Скрининг должен вести к снижению смертности от той формы рака, для предклинического выявления которой он проводится. Промежуточные признаки эффективности метода – снижение частоты выявления распространенных форм злокачественной опухоли, увеличение частоты ранних форм рака и улучшение выживаемости.

Известно, что эффективность цитологического скрининга рака шейки матки (РШМ) была подтверждена на основании сравнения смертности от РШМ в Исландии и Финляндии, где проводился массовый цитологический скрининг женского населения, и Дании, где организованной программы скрининга не было.

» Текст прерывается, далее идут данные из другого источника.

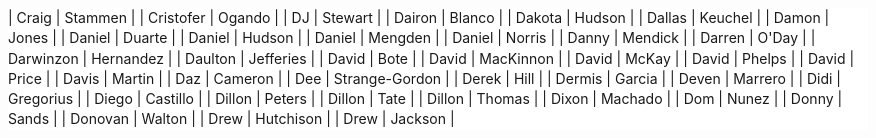| Craig      | Stammen        |
| Cristofer  | Ogando         |
| DJ         | Stewart        |
| Dairon     | Blanco         |
| Dakota     | Hudson         |
| Dallas     | Keuchel        |
| Damon      | Jones          |
| Daniel     | Duarte         |
| Daniel     | Hudson         |
| Daniel     | Mengden        |
| Daniel     | Norris         |
| Danny      | Mendick        |
| Darren     | O'Day          |
| Darwinzon  | Hernandez      |
| Daulton    | Jefferies      |
| David      | Bote           |
| David      | MacKinnon      |
| David      | McKay          |
| David      | Phelps         |
| David      | Price          |
| Davis      | Martin         |
| Daz        | Cameron        |
| Dee        | Strange-Gordon |
| Derek      | Hill           |
| Dermis     | Garcia         |
| Deven      | Marrero        |
| Didi       | Gregorius      |
| Diego      | Castillo       |
| Dillon     | Peters         |
| Dillon     | Tate           |
| Dillon     | Thomas         |
| Dixon      | Machado        |
| Dom        | Nunez          |
| Donny      | Sands          |
| Donovan    | Walton         |
| Drew       | Hutchison      |
| Drew       | Jackson        |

Для планирования скрининговых программ учитываются следующие критерии целесообразности его проведения.

-Предполагаемая для скрининга форма рака должна быть важной проблемой здравоохранения для страны или региона, в которой проводится скрининг, т.е. заболеваемость и смертность должны быть высокими.

–Скрининг редких опухолей проводить не рекомендуется. Например, для России по этому критерию целесообразно проводить скрининг рака легкого, рака молочной железы, желудка, толстой кишки и рака шейки матки. В то же время целесообразность проведения скрининга рака простаты в нашей стране сомнительна, т.к. заболеваемость и смертность от рака этого органа относительно невысока.

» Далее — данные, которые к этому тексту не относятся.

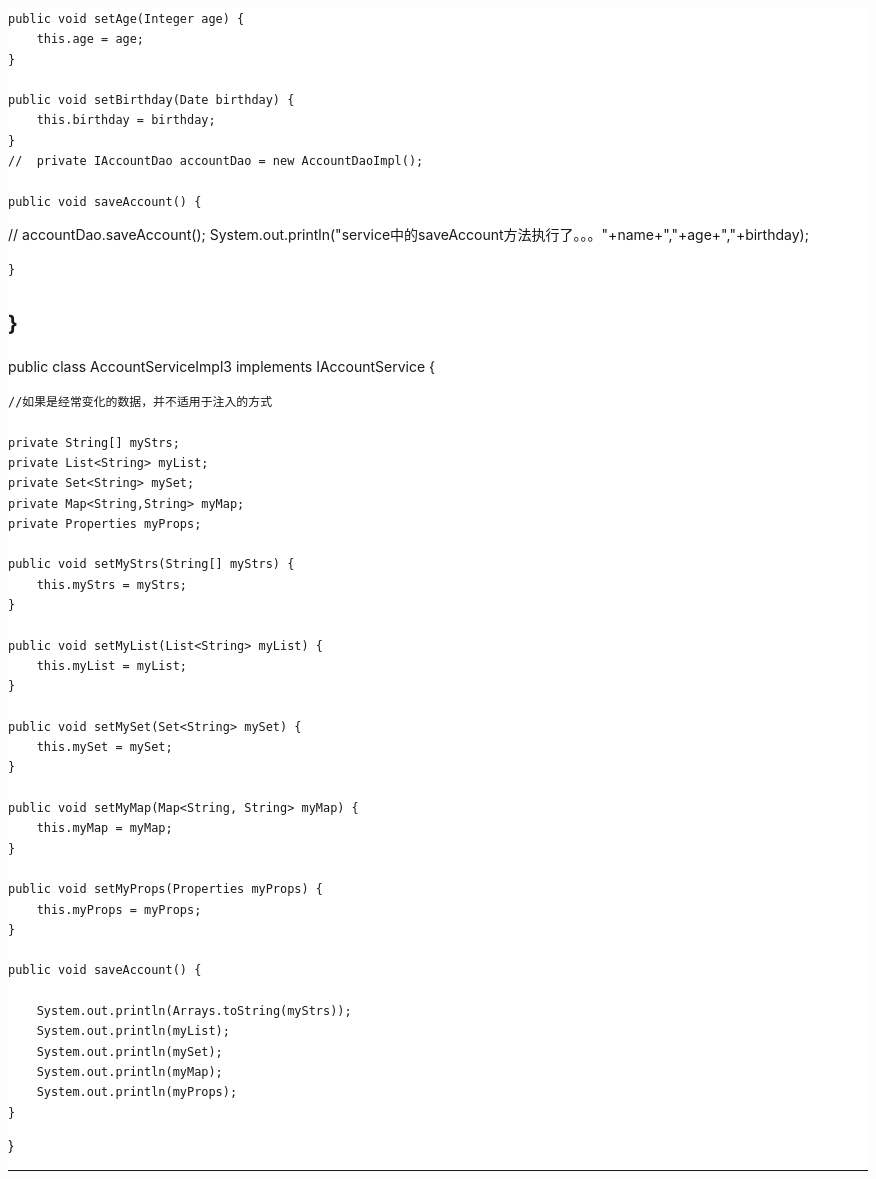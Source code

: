 	public void setAge(Integer age) {
		this.age = age;
	}

	public void setBirthday(Date birthday) {
		this.birthday = birthday;
	}
	//	private IAccountDao accountDao = new AccountDaoImpl();

	public void saveAccount() {
//		accountDao.saveAccount();
		System.out.println("service中的saveAccount方法执行了。。。"+name+","+age+","+birthday);

	}
}
-----------------------------------------------------------------------------------	
public class AccountServiceImpl3 implements IAccountService {

	//如果是经常变化的数据，并不适用于注入的方式

	private String[] myStrs;
	private List<String> myList;
	private Set<String> mySet;
	private Map<String,String> myMap;
	private Properties myProps;

	public void setMyStrs(String[] myStrs) {
		this.myStrs = myStrs;
	}

	public void setMyList(List<String> myList) {
		this.myList = myList;
	}

	public void setMySet(Set<String> mySet) {
		this.mySet = mySet;
	}

	public void setMyMap(Map<String, String> myMap) {
		this.myMap = myMap;
	}

	public void setMyProps(Properties myProps) {
		this.myProps = myProps;
	}

	public void saveAccount() {

		System.out.println(Arrays.toString(myStrs));
		System.out.println(myList);
		System.out.println(mySet);
		System.out.println(myMap);
		System.out.println(myProps);
	}
}

-----------------------------------------------------------------------------------------------------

-Скрининг должен быть направлен на выявление образований, которые прогрессируют и дают метастазы и, соответственно, могут привести к смерти. Нецелесообразен скрининг тех форм рака, которые, несмотря на активное выявление на предклинических стадиях и соответствующее лечение, всё равно прогрессируют, метастазируют и приводят к смерти больного. В скрининговые программы чаще попадают больные с менее агрессивными формами рака и, соответственно, с лучшей выживаемостью. Больные с быстро прогрессирующими формами рака чаще обращаются непосредственно к врачу в связи с ранним появлением симптомов.

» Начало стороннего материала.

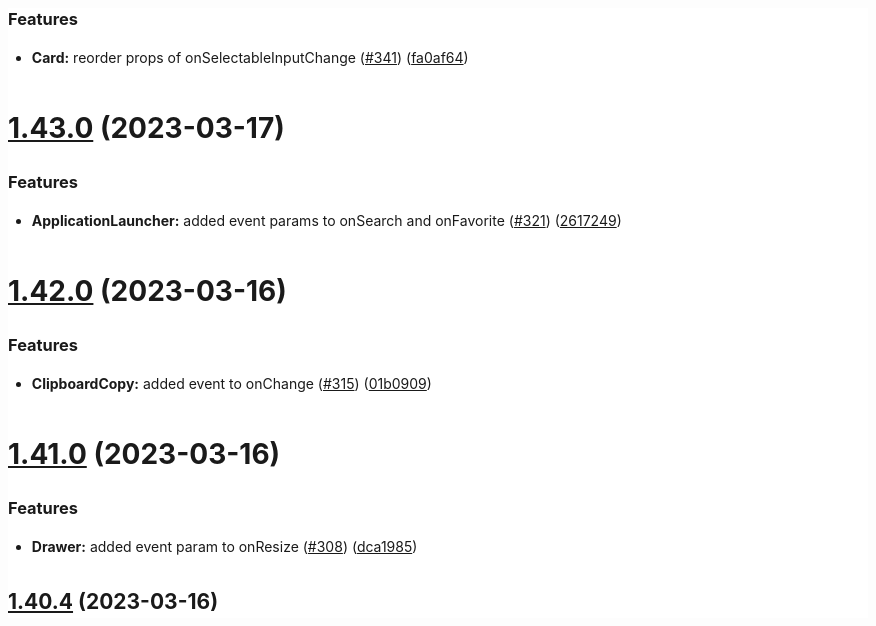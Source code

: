 
### Features

* **Card:** reorder props of onSelectableInputChange ([#341](https://github.com/patternfly/pf-codemods/issues/341)) ([fa0af64](https://github.com/patternfly/pf-codemods/commit/fa0af643074269a1e02ab5b3bdb56ce43f3cdbe3))





# [1.43.0](https://github.com/patternfly/pf-codemods/compare/@patternfly/pf-codemods@1.42.0...@patternfly/pf-codemods@1.43.0) (2023-03-17)


### Features

* **ApplicationLauncher:** added event params to onSearch and onFavorite ([#321](https://github.com/patternfly/pf-codemods/issues/321)) ([2617249](https://github.com/patternfly/pf-codemods/commit/26172498dfcfd91fe0f39464ca12325f8d107d5c))





# [1.42.0](https://github.com/patternfly/pf-codemods/compare/@patternfly/pf-codemods@1.41.0...@patternfly/pf-codemods@1.42.0) (2023-03-16)


### Features

* **ClipboardCopy:** added event to onChange ([#315](https://github.com/patternfly/pf-codemods/issues/315)) ([01b0909](https://github.com/patternfly/pf-codemods/commit/01b0909e2b675d7464ff0c479b96251d9296f220))





# [1.41.0](https://github.com/patternfly/pf-codemods/compare/@patternfly/pf-codemods@1.40.4...@patternfly/pf-codemods@1.41.0) (2023-03-16)


### Features

* **Drawer:** added event param to onResize ([#308](https://github.com/patternfly/pf-codemods/issues/308)) ([dca1985](https://github.com/patternfly/pf-codemods/commit/dca198579a2e22179c65047c5b3d9bab3fb4300c))





## [1.40.4](https://github.com/patternfly/pf-codemods/compare/@patternfly/pf-codemods@1.40.3...@patternfly/pf-codemods@1.40.4) (2023-03-16)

В то же время скрининг, направленный на выявление образований, которые в его отсутствие никогда себя не проявляют и, соответственно, не могут быть причиной заболевания и смерти, является лишней тратой времени и ресурсов, и, что самое главное, зачастую наносит вред здоровью человека. Скрининг может приводить к гипердиагностике, т.е. выявлению опухолей, которые могут никогда не клинически проявиться и, соответственно, имеют прекрасную выживаемость.

Скрининговый тест должен быть высокочувствительным и специфичным. Чувствительность теста– это вероятность того, что у больного с предклинической формой рака применяемое для скрининга исследование будет положительным. Чувствительность теста определяется процентом позитивных результатов среди всех случаев рака с подтвержденным диагнозом.

Специфичность определяет вероятность того, что у лиц, не имеющих рака, скрининговый тест будет отрицательным. Специфичность теста – процент отрицательных тестов от количества случаев, при которых диагноз рака не был подтвержден.

Методы скрининга рака, эффективность которых доказана:

  • маммографический скрининг рака молочной железы (РМЖ) у женщин 50-69 лет;

  • цитологический скрининг предрака и рака шейки матки;

  • скрининг рака и предрака толстой кишки с помощью теста на скрытую кровь;

  • скрининг рака предстательной железы: тест на простат-специфический антиген (ПСА).

Методы скрининга, эффективность которых находится на стадии изучения:

  • маммографический скрининг рака молочной железы у женщин моложе 50 лет;

  • скрининг РШМ: тестирование на вирус папилломы человека (ВПЧ);

  • скрининг рака толстой кишки: сигмоидоскопия;

  • скрининг рака легкого: низкодозовая спиральная компьютерная томография (СКТ);

  • скрининг рака желудка: тестирование на Helicobacter pylori + гастроскопия;

  • скрининг рака яичника: маркер СА 125 + УЗИ;

  • скрининг рака кожи (меланома): визуальное обследование;

  • скрининг рака полости рта: визуальное обследование.

Методы скрининга, неэффективность которых доказана:

  • скрининг рака легкого: рентгенография грудной клетки;

  • скрининг РМЖ: самообследование.

Раннее выявление злокачественных опухолей – скрининг – играет важную роль в снижении смертности, а в некоторых случаях, когда речь идет о выявлении предрака, и заболеваемости от злокачественных опухолей. В связи с этим разработка новых методов скрининга, включая выявление молекулярных маркеров ранних стадий канцерогенеза, имеет большое значение.